Steve,
Since the entire purpose of the "socket:" driver is to connect send/recv with stdio so I can use stdio, I'd rather not do that! Yes, I agree that for any performance (moving lots of data) you'd want to use send/recv directly. But for implementing interative applications, i.e. telnet command handlers, ftp command sessions, etc. the "socket" driver is a great tool and simplifies vast amounts of string handling code when piping text in and out of sockets. Without this you essitially end up writing your own "socket:" driver anyway. Both the MQX telnet and ftp servers make use of the socket: driver for this same purpose.
But I don't think it's an issue with stdio. I can stdio the same type of data to the RS232 console and it's fast! No, there is a problem specifically with the "socket:" device driver, and I'm condifent it has nothing to do with the stdio library, or RTCS per se.

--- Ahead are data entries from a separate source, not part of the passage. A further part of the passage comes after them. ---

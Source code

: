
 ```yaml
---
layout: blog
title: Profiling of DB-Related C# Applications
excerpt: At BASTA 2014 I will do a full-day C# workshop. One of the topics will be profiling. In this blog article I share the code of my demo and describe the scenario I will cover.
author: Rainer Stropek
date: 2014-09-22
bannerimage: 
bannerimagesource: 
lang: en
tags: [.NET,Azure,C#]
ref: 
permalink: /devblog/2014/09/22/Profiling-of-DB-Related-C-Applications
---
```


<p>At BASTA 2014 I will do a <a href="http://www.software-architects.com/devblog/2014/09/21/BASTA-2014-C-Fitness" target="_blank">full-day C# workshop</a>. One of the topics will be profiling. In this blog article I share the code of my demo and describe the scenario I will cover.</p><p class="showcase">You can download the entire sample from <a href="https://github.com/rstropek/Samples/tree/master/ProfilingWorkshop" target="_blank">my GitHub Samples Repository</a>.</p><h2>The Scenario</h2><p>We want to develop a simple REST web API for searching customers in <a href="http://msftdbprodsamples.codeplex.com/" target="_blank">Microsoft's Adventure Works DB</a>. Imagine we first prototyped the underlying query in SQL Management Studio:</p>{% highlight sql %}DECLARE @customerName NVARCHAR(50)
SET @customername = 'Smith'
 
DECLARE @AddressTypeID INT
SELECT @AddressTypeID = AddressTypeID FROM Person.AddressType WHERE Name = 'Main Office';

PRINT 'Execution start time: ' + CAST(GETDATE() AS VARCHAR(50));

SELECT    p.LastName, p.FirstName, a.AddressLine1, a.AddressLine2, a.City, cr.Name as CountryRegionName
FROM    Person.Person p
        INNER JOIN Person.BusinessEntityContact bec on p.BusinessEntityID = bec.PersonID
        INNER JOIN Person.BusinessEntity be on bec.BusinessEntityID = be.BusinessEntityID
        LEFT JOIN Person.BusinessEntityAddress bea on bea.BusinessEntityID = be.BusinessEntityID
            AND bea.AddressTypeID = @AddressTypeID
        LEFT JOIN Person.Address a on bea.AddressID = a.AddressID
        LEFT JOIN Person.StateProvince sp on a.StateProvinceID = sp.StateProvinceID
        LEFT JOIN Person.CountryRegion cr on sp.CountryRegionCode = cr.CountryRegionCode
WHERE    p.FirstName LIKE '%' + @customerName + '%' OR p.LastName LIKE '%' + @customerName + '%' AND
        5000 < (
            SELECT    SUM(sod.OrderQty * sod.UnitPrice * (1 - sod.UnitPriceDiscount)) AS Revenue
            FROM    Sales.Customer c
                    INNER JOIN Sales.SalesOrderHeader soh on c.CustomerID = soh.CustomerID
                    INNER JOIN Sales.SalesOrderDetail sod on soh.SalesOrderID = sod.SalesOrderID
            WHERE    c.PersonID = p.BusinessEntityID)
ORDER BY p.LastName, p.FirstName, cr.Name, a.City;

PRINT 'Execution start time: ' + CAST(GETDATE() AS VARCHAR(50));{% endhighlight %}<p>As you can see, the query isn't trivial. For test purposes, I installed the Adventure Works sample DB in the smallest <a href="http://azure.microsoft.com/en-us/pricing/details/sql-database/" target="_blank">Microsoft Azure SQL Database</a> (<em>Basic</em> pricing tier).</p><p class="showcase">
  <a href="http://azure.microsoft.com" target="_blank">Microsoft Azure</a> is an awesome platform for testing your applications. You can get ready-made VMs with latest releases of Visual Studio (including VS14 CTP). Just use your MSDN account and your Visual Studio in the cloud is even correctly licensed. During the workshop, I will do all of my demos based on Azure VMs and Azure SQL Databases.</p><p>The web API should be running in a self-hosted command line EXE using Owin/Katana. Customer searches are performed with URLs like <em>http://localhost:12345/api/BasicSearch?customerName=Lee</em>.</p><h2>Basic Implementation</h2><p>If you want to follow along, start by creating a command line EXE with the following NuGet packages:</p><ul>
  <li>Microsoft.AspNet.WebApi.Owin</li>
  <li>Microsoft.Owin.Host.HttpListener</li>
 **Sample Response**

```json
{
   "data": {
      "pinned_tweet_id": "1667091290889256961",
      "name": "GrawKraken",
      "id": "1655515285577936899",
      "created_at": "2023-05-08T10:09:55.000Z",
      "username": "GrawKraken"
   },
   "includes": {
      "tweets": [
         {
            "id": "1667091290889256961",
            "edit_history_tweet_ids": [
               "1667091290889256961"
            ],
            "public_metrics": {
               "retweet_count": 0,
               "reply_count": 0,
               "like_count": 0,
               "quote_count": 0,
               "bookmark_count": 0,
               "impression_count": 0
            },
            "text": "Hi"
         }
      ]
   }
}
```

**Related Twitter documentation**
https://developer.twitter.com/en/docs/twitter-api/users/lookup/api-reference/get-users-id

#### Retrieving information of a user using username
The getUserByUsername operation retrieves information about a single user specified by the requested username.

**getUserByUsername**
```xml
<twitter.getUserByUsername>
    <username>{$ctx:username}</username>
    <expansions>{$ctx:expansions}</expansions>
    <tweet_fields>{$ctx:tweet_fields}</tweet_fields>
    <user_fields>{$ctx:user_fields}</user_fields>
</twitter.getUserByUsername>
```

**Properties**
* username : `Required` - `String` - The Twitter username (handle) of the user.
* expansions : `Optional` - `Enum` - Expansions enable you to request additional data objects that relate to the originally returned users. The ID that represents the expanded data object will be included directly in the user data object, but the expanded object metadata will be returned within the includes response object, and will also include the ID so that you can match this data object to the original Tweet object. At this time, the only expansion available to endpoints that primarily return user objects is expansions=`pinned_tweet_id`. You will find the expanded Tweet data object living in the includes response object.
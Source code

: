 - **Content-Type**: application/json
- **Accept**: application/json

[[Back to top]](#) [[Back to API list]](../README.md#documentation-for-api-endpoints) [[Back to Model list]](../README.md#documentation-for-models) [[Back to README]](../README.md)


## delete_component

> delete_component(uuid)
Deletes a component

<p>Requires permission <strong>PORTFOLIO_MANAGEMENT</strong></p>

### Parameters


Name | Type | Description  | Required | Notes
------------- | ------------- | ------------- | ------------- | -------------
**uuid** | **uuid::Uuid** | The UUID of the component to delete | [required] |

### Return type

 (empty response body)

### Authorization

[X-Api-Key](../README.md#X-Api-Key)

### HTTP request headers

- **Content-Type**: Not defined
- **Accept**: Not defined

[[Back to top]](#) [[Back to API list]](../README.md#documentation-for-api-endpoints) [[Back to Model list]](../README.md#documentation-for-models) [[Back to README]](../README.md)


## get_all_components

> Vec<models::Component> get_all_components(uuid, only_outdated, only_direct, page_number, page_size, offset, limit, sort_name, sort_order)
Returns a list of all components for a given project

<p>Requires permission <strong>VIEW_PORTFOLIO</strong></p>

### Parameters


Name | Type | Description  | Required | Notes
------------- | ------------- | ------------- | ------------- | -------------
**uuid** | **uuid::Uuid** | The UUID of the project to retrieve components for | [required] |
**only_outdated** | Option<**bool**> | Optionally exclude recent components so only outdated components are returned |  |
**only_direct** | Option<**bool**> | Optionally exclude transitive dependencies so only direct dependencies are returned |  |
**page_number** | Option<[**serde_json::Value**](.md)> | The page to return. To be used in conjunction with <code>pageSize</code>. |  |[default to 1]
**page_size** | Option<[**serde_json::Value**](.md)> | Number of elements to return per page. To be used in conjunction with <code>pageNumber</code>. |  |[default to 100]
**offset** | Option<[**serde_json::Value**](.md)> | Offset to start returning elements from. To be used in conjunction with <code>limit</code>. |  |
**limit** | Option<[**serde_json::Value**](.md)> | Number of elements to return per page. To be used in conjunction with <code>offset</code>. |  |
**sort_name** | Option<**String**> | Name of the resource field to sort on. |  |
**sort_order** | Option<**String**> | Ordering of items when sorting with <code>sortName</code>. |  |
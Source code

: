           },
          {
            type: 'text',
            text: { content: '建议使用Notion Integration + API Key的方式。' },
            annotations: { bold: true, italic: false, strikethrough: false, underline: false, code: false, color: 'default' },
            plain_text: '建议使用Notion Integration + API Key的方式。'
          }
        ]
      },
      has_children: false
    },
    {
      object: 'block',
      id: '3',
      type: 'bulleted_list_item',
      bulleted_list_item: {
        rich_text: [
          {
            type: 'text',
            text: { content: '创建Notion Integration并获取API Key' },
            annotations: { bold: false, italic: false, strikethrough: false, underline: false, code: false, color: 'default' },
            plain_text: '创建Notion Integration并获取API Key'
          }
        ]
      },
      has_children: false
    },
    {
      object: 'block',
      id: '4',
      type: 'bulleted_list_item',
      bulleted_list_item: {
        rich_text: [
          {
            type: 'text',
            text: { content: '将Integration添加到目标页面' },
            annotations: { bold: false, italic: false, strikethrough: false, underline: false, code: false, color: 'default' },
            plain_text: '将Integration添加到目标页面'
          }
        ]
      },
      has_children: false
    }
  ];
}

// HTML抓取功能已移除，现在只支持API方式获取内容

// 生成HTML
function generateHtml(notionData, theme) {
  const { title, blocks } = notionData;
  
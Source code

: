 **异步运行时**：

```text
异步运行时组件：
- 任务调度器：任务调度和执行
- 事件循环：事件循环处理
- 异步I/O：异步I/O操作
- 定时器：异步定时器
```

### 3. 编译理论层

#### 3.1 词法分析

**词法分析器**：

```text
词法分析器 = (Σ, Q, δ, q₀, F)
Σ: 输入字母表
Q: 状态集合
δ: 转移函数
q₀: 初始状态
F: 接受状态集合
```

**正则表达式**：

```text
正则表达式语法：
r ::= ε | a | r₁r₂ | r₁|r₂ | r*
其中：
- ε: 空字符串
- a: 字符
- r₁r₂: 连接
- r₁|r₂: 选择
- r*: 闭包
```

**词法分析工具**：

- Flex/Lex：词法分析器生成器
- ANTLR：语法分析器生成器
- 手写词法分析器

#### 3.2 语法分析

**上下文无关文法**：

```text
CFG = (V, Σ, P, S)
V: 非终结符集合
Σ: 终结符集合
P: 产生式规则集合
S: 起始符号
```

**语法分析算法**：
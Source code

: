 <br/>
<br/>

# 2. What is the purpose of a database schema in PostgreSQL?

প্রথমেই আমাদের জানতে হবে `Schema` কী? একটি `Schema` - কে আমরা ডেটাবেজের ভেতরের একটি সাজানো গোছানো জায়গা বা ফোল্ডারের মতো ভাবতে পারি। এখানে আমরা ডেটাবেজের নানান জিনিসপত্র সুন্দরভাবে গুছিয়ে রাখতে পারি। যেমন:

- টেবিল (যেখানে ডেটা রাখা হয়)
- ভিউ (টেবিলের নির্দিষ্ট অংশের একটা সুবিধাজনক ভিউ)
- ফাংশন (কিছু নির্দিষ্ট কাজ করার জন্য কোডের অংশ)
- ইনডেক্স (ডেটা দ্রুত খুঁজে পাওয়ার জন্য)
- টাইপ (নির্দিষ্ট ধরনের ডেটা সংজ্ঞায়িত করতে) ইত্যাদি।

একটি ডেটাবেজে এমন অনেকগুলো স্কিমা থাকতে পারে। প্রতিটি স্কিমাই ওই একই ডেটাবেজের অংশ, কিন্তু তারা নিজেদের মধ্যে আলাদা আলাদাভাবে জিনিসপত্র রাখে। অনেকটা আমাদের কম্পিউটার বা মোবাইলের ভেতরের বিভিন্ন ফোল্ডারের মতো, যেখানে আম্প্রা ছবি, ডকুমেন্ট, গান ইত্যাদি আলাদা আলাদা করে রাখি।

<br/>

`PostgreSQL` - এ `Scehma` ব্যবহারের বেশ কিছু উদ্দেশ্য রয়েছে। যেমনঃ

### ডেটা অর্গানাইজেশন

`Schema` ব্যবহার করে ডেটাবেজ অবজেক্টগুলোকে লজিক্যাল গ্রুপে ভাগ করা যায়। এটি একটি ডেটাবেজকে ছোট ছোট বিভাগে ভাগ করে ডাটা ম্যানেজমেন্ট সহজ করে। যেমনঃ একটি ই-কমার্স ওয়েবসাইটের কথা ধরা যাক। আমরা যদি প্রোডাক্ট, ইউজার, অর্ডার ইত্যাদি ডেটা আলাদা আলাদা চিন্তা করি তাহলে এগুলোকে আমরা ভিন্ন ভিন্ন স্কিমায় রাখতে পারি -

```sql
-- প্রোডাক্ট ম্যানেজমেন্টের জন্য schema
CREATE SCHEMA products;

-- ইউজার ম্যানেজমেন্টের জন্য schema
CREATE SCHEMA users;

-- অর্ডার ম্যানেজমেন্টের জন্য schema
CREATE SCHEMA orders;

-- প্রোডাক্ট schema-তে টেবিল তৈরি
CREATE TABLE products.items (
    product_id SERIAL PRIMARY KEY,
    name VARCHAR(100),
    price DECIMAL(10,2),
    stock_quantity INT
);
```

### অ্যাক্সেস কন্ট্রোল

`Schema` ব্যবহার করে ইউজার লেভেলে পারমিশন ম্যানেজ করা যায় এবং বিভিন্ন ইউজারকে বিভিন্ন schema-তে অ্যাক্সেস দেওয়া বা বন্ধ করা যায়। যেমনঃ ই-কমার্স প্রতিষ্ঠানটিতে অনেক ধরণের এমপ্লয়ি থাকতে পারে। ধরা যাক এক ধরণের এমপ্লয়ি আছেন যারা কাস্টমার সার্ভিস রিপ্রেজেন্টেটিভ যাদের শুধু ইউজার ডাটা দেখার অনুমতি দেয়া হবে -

I don't think the latest version of RTCS 4.1 is going to fix it, but I will do as Garabo suggests. This problem is ancient. I've been using MQX for 14 years now. Precise tech support has acknowledge the issue in the past but I could never really get anyone to investigate deeply. Like I've said, I've noticed the problem for years going back to now ancient versions of MQX/RTCS (2.4).
I think now that the issue is demonstratable on stock Kenetis tower hardware, running on very fast CPU's (120MHz+), running the stock rtcs_shell demo MQX should give this another serious look. When I have some time I will troubleshoot this myself, but I think in this case it will take quite a bit of setup to figure out what's really going on.